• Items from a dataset
▶

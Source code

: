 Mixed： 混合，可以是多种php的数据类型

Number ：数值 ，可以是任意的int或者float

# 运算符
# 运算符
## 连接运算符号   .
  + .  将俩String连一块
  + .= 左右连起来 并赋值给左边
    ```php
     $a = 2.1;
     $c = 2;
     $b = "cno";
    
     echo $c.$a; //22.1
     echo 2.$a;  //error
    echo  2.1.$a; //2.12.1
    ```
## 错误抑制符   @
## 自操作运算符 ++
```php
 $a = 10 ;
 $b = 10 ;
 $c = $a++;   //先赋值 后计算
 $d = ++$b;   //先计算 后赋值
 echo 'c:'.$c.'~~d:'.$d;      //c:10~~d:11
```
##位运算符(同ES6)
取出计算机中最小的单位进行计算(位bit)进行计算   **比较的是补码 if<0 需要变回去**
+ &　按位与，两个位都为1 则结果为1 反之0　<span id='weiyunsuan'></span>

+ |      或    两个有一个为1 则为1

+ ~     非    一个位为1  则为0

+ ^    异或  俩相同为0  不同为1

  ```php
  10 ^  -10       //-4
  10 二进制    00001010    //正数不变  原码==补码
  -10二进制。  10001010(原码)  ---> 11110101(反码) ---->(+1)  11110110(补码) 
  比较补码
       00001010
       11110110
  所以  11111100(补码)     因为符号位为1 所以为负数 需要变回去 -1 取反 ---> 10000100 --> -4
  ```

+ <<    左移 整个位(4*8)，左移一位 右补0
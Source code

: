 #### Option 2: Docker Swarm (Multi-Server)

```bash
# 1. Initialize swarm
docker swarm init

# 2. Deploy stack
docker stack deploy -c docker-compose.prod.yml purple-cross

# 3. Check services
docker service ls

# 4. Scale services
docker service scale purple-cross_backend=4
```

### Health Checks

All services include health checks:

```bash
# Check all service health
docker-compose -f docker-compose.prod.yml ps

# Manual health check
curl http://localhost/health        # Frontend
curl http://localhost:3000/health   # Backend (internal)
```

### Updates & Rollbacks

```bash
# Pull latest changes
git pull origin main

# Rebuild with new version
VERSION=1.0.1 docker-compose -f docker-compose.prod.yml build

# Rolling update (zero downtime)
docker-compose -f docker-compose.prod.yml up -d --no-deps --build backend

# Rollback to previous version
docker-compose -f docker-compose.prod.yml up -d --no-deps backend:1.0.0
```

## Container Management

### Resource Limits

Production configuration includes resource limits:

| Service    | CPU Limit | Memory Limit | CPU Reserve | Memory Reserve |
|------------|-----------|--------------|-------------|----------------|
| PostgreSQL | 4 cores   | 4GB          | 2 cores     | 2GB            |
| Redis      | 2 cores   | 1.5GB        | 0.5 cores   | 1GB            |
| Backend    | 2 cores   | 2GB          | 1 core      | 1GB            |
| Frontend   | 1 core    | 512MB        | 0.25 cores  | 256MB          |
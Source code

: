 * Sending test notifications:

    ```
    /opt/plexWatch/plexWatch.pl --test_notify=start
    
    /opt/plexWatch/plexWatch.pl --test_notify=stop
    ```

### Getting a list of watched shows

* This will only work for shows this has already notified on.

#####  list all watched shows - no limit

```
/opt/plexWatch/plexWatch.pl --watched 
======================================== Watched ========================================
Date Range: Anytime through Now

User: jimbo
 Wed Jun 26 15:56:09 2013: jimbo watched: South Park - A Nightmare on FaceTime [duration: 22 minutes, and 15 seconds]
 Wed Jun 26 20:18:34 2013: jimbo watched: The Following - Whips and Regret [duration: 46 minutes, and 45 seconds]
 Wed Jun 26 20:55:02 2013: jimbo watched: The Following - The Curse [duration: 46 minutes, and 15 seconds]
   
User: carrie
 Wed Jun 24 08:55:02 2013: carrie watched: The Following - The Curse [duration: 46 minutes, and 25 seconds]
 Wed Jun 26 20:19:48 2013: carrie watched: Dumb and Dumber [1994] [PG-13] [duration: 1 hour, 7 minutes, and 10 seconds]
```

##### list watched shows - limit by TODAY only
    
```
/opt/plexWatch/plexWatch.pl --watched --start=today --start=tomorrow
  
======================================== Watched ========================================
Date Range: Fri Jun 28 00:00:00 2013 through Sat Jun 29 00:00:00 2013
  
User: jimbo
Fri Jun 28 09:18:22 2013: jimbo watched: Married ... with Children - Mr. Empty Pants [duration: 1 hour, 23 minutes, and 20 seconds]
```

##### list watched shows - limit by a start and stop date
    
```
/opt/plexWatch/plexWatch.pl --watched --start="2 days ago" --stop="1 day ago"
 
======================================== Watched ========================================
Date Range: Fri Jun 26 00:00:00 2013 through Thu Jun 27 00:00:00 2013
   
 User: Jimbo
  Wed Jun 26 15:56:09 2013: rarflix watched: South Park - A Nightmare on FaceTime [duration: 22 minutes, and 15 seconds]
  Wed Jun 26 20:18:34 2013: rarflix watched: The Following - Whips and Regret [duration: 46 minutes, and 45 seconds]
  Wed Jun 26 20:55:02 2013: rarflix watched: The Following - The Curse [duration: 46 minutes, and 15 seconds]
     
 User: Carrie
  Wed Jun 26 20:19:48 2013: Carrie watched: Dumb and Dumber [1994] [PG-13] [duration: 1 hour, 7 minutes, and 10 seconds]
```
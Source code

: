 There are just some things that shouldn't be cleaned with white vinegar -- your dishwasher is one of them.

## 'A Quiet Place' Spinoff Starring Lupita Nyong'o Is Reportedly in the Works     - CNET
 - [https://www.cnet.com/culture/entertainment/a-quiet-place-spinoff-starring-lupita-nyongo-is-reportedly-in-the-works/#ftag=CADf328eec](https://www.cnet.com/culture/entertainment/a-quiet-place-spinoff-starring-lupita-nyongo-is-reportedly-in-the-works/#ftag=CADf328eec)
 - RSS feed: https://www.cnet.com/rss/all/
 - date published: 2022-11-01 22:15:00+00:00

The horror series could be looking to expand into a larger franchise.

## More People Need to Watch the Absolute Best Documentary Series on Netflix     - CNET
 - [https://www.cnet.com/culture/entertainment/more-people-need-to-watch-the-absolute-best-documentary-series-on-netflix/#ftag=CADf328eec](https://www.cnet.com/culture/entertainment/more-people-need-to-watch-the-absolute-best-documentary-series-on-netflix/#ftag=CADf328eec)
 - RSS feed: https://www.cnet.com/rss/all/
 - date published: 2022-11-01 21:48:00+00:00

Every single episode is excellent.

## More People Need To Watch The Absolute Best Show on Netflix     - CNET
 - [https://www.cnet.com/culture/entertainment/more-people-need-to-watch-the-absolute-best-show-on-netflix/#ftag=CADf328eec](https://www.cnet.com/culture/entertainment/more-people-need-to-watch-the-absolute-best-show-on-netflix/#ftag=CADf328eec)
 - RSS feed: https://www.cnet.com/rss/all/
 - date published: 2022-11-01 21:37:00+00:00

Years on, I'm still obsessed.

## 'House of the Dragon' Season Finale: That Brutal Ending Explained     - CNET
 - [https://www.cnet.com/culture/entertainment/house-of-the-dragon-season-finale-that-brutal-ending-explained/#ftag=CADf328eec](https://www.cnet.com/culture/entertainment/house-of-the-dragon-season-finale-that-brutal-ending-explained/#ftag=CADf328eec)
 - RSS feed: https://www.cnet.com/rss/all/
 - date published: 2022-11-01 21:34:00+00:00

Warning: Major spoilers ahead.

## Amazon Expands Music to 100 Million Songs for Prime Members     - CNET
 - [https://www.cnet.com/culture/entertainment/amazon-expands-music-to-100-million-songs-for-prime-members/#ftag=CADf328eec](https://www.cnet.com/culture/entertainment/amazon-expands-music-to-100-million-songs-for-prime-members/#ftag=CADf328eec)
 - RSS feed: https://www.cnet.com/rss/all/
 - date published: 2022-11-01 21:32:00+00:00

◀

• Task
In how many lines of the records does the word "Dumber" occur? Reply with the number only.

• Completed task
2